[EXERCISE DATA — start]
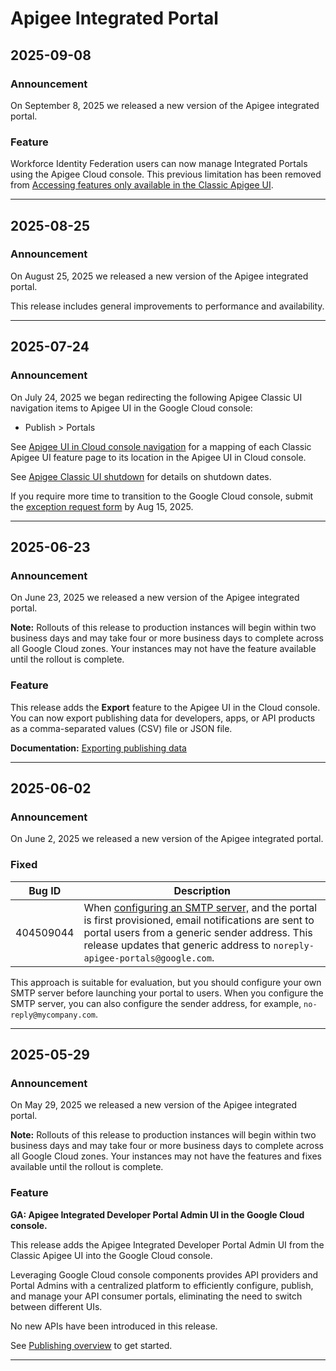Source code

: # Apigee Integrated Portal

## 2025-09-08

### Announcement

On September 8, 2025 we released a new version of the Apigee integrated portal.

### Feature

Workforce Identity Federation users can now manage Integrated Portals using the Apigee Cloud console. This previous limitation has been removed from [Accessing features only available in the Classic Apigee UI](https://cloud.google.com/apigee/docs/api-platform/system-administration/workforce-identity-federation-apigee#accessing-features-only-available-in-the-classic-apigee-ui).

---
## 2025-08-25

### Announcement

On August 25, 2025 we released a new version of the Apigee integrated portal.

This release includes general improvements to performance and availability.

---
## 2025-07-24

### Announcement

On July 24, 2025 we began redirecting the following Apigee Classic UI navigation items to Apigee UI in the Google Cloud console:

* Publish > Portals

See [Apigee UI in Cloud console navigation](https://cloud.google.com/apigee/docs/api-platform/fundamentals/ui-overview#console-compare) for a mapping of each Classic Apigee UI feature page to its location in the Apigee UI in Cloud console.

See [Apigee Classic UI shutdown](https://cloud.google.com/apigee/docs/deprecations/apigee-classic-ui) for details on shutdown dates.

If you require more time to transition to the Google Cloud console, submit the [exception request form](https://docs.google.com/forms/d/e/1FAIpQLSedFe2Pj2f9B8YxD7cgWOyf8-IjRA8IhRZpZ2jXMZ9DU1uz1g/viewform) by Aug 15, 2025.

---
## 2025-06-23

### Announcement

On June 23, 2025 we released a new version of the Apigee integrated portal.

**Note:** Rollouts of this release to production instances will begin within two business days and may take four or more business days to complete across all Google Cloud zones. Your instances may not have the feature available until the rollout is complete.

### Feature

This release adds the **Export** feature to the Apigee UI in the Cloud console. You can now export publishing data for developers, apps, or API products as a comma-separated values (CSV) file or JSON file.

**Documentation:** [Exporting publishing data](https://cloud.google.com/apigee/docs/api-platform/publish/adding-developers-your-api-product#export)

---
## 2025-06-02

### Announcement

On June 2, 2025 we released a new version of the Apigee integrated portal.

### Fixed

| Bug ID | Description |
| --- | --- |
| 404509044 | When [configuring an SMTP server,](https://cloud.google.com/apigee/docs/api-platform/publish/portal/configure-email#cloud-console-ui-preview) and the portal is first provisioned, email notifications are sent to portal users from a generic sender address. This release updates that generic address to `noreply-apigee-portals@google.com`. |

This approach is suitable for evaluation, but you should configure your own SMTP server before launching your portal to users. When you configure the SMTP server, you can also configure the sender address, for example, `no-reply@mycompany.com`.

---
## 2025-05-29

### Announcement

On May 29, 2025 we released a new version of the Apigee integrated portal.

**Note:** Rollouts of this release to production instances will begin within two business days and may take four or more business days to complete across all Google Cloud zones. Your instances may not have the features and fixes available until the rollout is complete.

### Feature

**GA: Apigee Integrated Developer Portal Admin UI in the Google Cloud console.**

This release adds the Apigee Integrated Developer Portal Admin UI from the Classic Apigee UI into the Google Cloud console.

Leveraging Google Cloud console components provides API providers and Portal Admins with a centralized platform to efficiently configure, publish, and manage your API consumer portals, eliminating the need to switch between different UIs.

No new APIs have been introduced in this release.

See [Publishing overview](https://cloud.google.com/apigee/docs/api-platform/publish/publishing-overview) to get started.

---
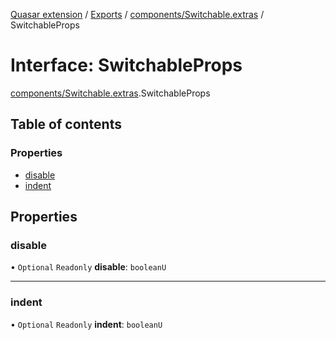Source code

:[Quasar extension](../index.md) / [Exports](../modules.md) / [components/Switchable.extras](../modules/components_Switchable_extras.md) / SwitchableProps

# Interface: SwitchableProps

[components/Switchable.extras](../modules/components_Switchable_extras.md).SwitchableProps

## Table of contents

### Properties

- [disable](components_Switchable_extras.SwitchableProps.md#disable)
- [indent](components_Switchable_extras.SwitchableProps.md#indent)

## Properties

### disable

• `Optional` `Readonly` **disable**: `booleanU`

___

### indent

• `Optional` `Readonly` **indent**: `booleanU`
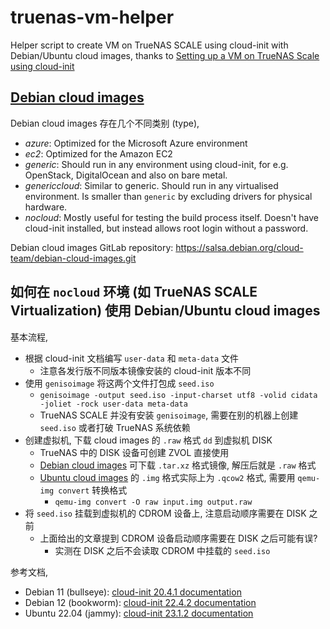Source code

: 
# truenas-vm-helper

Helper script to create VM on TrueNAS SCALE using cloud-init with Debian/Ubuntu cloud images,
thanks to [Setting up a VM on TrueNAS Scale using cloud-init](https://blog.robertorosario.com/setting-up-a-vm-on-truenas-scale-using-cloud-init/)

## [Debian cloud images](https://cloud.debian.org/images/cloud/)

Debian cloud images 存在几个不同类别 (type),

- _azure_: Optimized for the Microsoft Azure environment
- _ec2_: Optimized for the Amazon EC2
- _generic_: Should run in any environment using cloud-init, for e.g. OpenStack, DigitalOcean and also on bare metal.
- _genericcloud_: Similar to generic. Should run in any virtualised environment. Is smaller than `generic` by excluding drivers for physical hardware.
- _nocloud_: Mostly useful for testing the build process itself. Doesn't have cloud-init installed, but instead allows root login without a password.

Debian cloud images GitLab repository: https://salsa.debian.org/cloud-team/debian-cloud-images.git

## 如何在 `nocloud` 环境 (如 TrueNAS SCALE Virtualization) 使用 Debian/Ubuntu cloud images

基本流程,

* 根据 cloud-init 文档编写 `user-data` 和 `meta-data` 文件
    * 注意各发行版不同版本镜像安装的 cloud-init 版本不同
* 使用 `genisoimage` 将这两个文件打包成 `seed.iso`
    * `genisoimage -output seed.iso -input-charset utf8 -volid cidata -joliet -rock user-data meta-data`
    * TrueNAS SCALE 并没有安装 `genisoimage`, 需要在别的机器上创建 `seed.iso` 或者打破 TrueNAS 系统依赖
* 创建虚拟机, 下载 cloud images 的 `.raw` 格式 `dd` 到虚拟机 DISK
    * TrueNAS 中的 DISK 设备可创建 ZVOL 直接使用
    * [Debian cloud images](https://cloud.debian.org/images/cloud/) 可下载 `.tar.xz` 格式镜像, 解压后就是 `.raw` 格式
    * [Ubuntu cloud images](https://cloud-images.ubuntu.com/) 的 `.img` 格式实际上为 `.qcow2` 格式, 需要用 `qemu-img convert` 转换格式
        * `qemu-img convert -O raw input.img output.raw`
* 将 `seed.iso` 挂载到虚拟机的 CDROM 设备上, 注意启动顺序需要在 DISK 之前
    * 上面给出的文章提到 CDROM 设备启动顺序需要在 DISK 之后可能有误?
        * 实测在 DISK 之后不会读取 CDROM 中挂载的 `seed.iso`

参考文档,

* Debian 11 (bullseye): [cloud-init 20.4.1 documentation](https://cloudinit.readthedocs.io/en/20.4.1/)
* Debian 12 (bookworm): [cloud-init 22.4.2 documentation](https://cloudinit.readthedocs.io/en/22.4.2/index.html)
* Ubuntu 22.04 (jammy): [cloud-init 23.1.2 documentation](https://cloudinit.readthedocs.io/en/23.1.2/reference/modules.html)
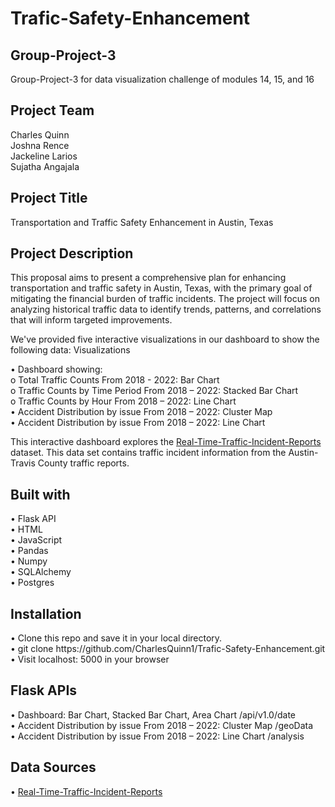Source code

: # Trafic-Safety-Enhancement

<h2>Group-Project-3</h2>
<p>Group-Project-3 for data visualization challenge of modules 14, 15, and 16</p>

<h2>Project Team</h2>
Charles Quinn<br>
Joshna Rence<br>
Jackeline Larios<br>
Sujatha Angajala<br>

<h2>Project Title</h2>
<p>Transportation and Traffic Safety Enhancement in Austin, Texas</p>

<h2>Project Description</h2>
<p>This proposal aims to present a comprehensive plan for enhancing transportation and traffic safety in Austin, Texas, with the primary goal of mitigating the financial burden of traffic incidents. The project will focus on analyzing historical traffic data to identify trends, patterns, and correlations that will inform targeted improvements.</p>

<p>We've provided five interactive visualizations in our dashboard to show the following data:
Visualizations</p>

•	Dashboard showing:<br>
  o	Total Traffic Counts From 2018 - 2022: Bar Chart<br>
  o	Traffic Counts by Time Period From 2018 – 2022: Stacked Bar Chart<br>
  o	Traffic Counts by Hour From 2018 – 2022: Line Chart<br>
•	Accident Distribution by issue From 2018 – 2022: Cluster Map<br>
•	Accident Distribution by issue From 2018 – 2022: Line Chart<br>

<p>This interactive dashboard explores the <a href="https://data.austintexas.gov/Transportation-and-Mobility/Real-Time-Traffic-Incident-Reports/dx9v-zd7x">Real-Time-Traffic-Incident-Reports</a> dataset. This data set contains traffic incident information from the Austin-Travis County traffic reports.</p>

<h2>Built with</h2>
•	Flask API<br>
•	HTML<br>
•	JavaScript<br>
•	Pandas<br>
•	Numpy<br>
•	SQLAlchemy<br>
•	Postgres<br>

<h2>Installation</h2>
•	Clone this repo and save it in your local directory.<br>
•	git clone https://github.com/CharlesQuinn1/Trafic-Safety-Enhancement.git<br>
•	Visit localhost: 5000 in your browser<br>

<h2>Flask APIs</h2>
•	Dashboard: Bar Chart, Stacked Bar Chart, Area Chart /api/v1.0/date<br>
•	Accident Distribution by issue From 2018 – 2022: Cluster Map /geoData<br>
•	Accident Distribution by issue From 2018 – 2022: Line Chart /analysis<br>

<h2>Data Sources</h2>
•	<a href="https://data.austintexas.gov/Transportation-and-Mobility/Real-Time-Traffic-Incident-Reports/dx9v-zd7x">Real-Time-Traffic-Incident-Reports</a>
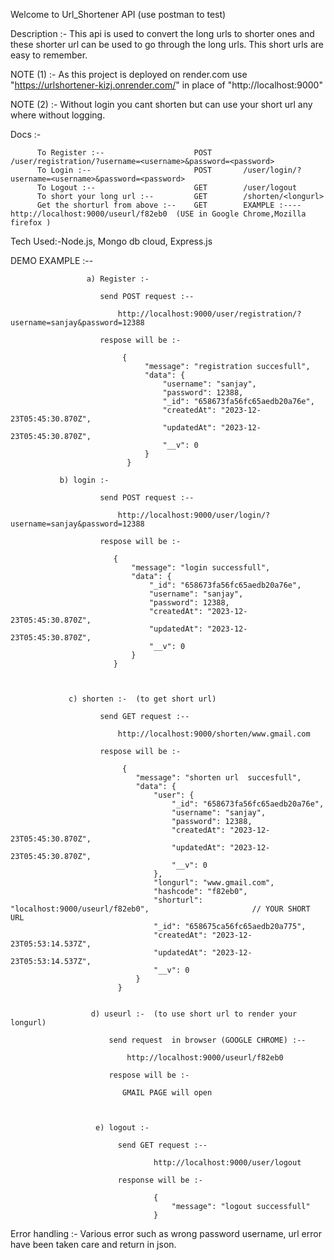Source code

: Welcome to Url_Shortener API (use postman to test)


   Description :- This api is used to convert the long urls to shorter ones and these shorter url can be used to go through the long urls. This short urls are easy to remember.

   NOTE (1) :- As this project is deployed on render.com  use "https://urlshortener-kizj.onrender.com/" in place of "http://localhost:9000"
   
   NOTE (2) :- Without login you cant shorten but can use your short url any where without logging.

   Docs :- 
   
          To Register :--                    POST       /user/registration/?username=<username>&password=<password>
          To Login :--                       POST       /user/login/?username=<username>&password=<password>
          To Logout :--                      GET        /user/logout
          To short your long url :--         GET        /shorten/<longurl>
          Get the shorturl from above :--    GET        EXAMPLE :---- http://localhost:9000/useurl/f82eb0  (USE in Google Chrome,Mozilla firefox )
          

  Tech Used:-Node.js, Mongo db cloud, Express.js                 

  DEMO EXAMPLE :--
  
  
                     a) Register :- 

                        send POST request :-- 

                            http://localhost:9000/user/registration/?username=sanjay&password=12388

                        respose will be :-

                             {
                                  "message": "registration succesfull",
                                  "data": {
                                      "username": "sanjay",
                                      "password": 12388,
                                      "_id": "658673fa56fc65aedb20a76e",
                                      "createdAt": "2023-12-23T05:45:30.870Z",
                                      "updatedAt": "2023-12-23T05:45:30.870Z",
                                      "__v": 0
                                  }
                              }

               b) login :- 

                        send POST request :-- 

                            http://localhost:9000/user/login/?username=sanjay&password=12388

                        respose will be :-

                           {
                               "message": "login successfull",
                               "data": {
                                   "_id": "658673fa56fc65aedb20a76e",
                                   "username": "sanjay",
                                   "password": 12388,
                                   "createdAt": "2023-12-23T05:45:30.870Z",
                                   "updatedAt": "2023-12-23T05:45:30.870Z",
                                   "__v": 0
                               }
                           }  



                 c) shorten :-  (to get short url)

                        send GET request :-- 

                            http://localhost:9000/shorten/www.gmail.com

                        respose will be :-

                             {
                                "message": "shorten url  succesfull",
                                "data": {
                                    "user": {
                                        "_id": "658673fa56fc65aedb20a76e",
                                        "username": "sanjay",
                                        "password": 12388,
                                        "createdAt": "2023-12-23T05:45:30.870Z",
                                        "updatedAt": "2023-12-23T05:45:30.870Z",
                                        "__v": 0
                                    },
                                    "longurl": "www.gmail.com",
                                    "hashcode": "f82eb0",
                                    "shorturl": "localhost:9000/useurl/f82eb0",                       // YOUR SHORT URL
                                    "_id": "658675ca56fc65aedb20a775",
                                    "createdAt": "2023-12-23T05:53:14.537Z",
                                    "updatedAt": "2023-12-23T05:53:14.537Z",
                                    "__v": 0
                                }
                            }  


                      d) useurl :-  (to use short url to render your longurl) 

                          send request  in browser (GOOGLE CHROME) :-- 
  
                              http://localhost:9000/useurl/f82eb0
  
                          respose will be :-
  
                             GMAIL PAGE will open



                       e) logout :- 

                            send GET request :--

                                    http://localhost:9000/user/logout

                            response will be :-

                                    {
                                        "message": "logout successfull"
                                    }

                                  
Error handling :- Various error such as wrong password username, url error have been taken care and return in json.




                           
   
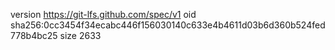 version https://git-lfs.github.com/spec/v1
oid sha256:0cc3454f34ecabc446f156030140c633e4b4611d03b6d360b524fed778b4bc25
size 2633

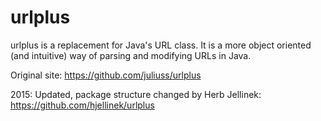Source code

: urlplus
=======

urlplus is a replacement for Java&#39;s URL class.  It is a more object oriented (and intuitive) way of parsing and modifying URLs in Java.

Original site: https://github.com/juliuss/urlplus

2015: Updated, package structure changed by Herb Jellinek: https://github.com/hjellinek/urlplus
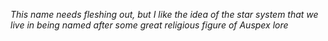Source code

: *This name needs fleshing out, but I like the idea of the star system that we live in being named after some great religious figure of Auspex lore*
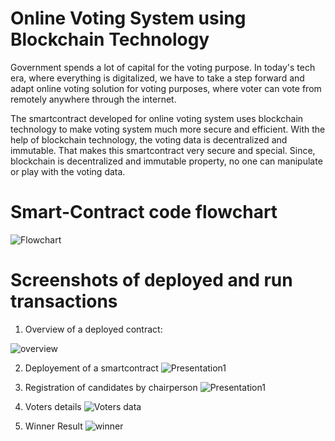 # Online Voting System using Blockchain Technology
Government spends a lot of capital for the voting purpose. In today's tech era, where everything is digitalized, we have to take a step forward and adapt online voting solution for voting purposes, where voter can vote from remotely anywhere through the internet.

The smartcontract developed for online voting system uses blockchain technology to make voting system much more secure and efficient. With the help of blockchain technology, the voting data is decentralized and immutable. That makes this smartcontract very secure and special. Since, blockchain is decentralized and immutable property, no one can manipulate or play with the voting data.

# Smart-Contract code flowchart
![Flowchart](https://user-images.githubusercontent.com/107904467/183415026-7060f9b8-4ba9-419a-ac3f-2c1f436cb91f.jpg)

# Screenshots of deployed and run transactions
1) Overview of a deployed contract:

![overview](https://user-images.githubusercontent.com/107904467/183460835-e5fca014-7836-4ce8-b1a1-1b066990ab0e.png)

2) Deployement of a smartcontract
![Presentation1](https://user-images.githubusercontent.com/107904467/183467333-d07ca137-38fb-40c5-9478-60a990e6f34f.jpg)

3) Registration of candidates by chairperson
![Presentation1](https://user-images.githubusercontent.com/107904467/183470831-79c2a04c-231a-432c-965e-52529a31e024.jpg)

4) Voters details
![Voters data](https://user-images.githubusercontent.com/107904467/183473341-393a3867-efd3-4b29-9337-fb79d83d8a90.jpg)

5) Winner Result
![winner](https://user-images.githubusercontent.com/107904467/183475676-58222f6d-b4e6-46d5-b463-c43e61554bf6.jpg)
[EXERCISE DATA — finish]
• _ASSIGNMENT_
From the first line above down to the line with "This release adds the **Export**", reproduce every line and no others, omitting pictures.

• _RESPONSE_
Source code

: # Apigee Integrated Portal

## 2025-09-08

### Announcement

On September 8, 2025 we released a new version of the Apigee integrated portal.

### Feature

Workforce Identity Federation users can now manage Integrated Portals using the Apigee Cloud console. This previous limitation has been removed from [Accessing features only available in the Classic Apigee UI](https://cloud.google.com/apigee/docs/api-platform/system-administration/workforce-identity-federation-apigee#accessing-features-only-available-in-the-classic-apigee-ui).

---
## 2025-08-25

### Announcement

On August 25, 2025 we released a new version of the Apigee integrated portal.

This release includes general improvements to performance and availability.

---
## 2025-07-24

### Announcement

On July 24, 2025 we began redirecting the following Apigee Classic UI navigation items to Apigee UI in the Google Cloud console:

* Publish > Portals

See [Apigee UI in Cloud console navigation](https://cloud.google.com/apigee/docs/api-platform/fundamentals/ui-overview#console-compare) for a mapping of each Classic Apigee UI feature page to its location in the Apigee UI in Cloud console.

See [Apigee Classic UI shutdown](https://cloud.google.com/apigee/docs/deprecations/apigee-classic-ui) for details on shutdown dates.

If you require more time to transition to the Google Cloud console, submit the [exception request form](https://docs.google.com/forms/d/e/1FAIpQLSedFe2Pj2f9B8YxD7cgWOyf8-IjRA8IhRZpZ2jXMZ9DU1uz1g/viewform) by Aug 15, 2025.

---
## 2025-06-23

### Announcement

On June 23, 2025 we released a new version of the Apigee integrated portal.

**Note:** Rollouts of this release to production instances will begin within two business days and may take four or more business days to complete across all Google Cloud zones. Your instances may not have the feature available until the rollout is complete.

### Feature

This release adds the **Export** feature to the Apigee UI in the Cloud console. You can now export publishing data for developers, apps, or API products as a comma-separated values (CSV) file or JSON file.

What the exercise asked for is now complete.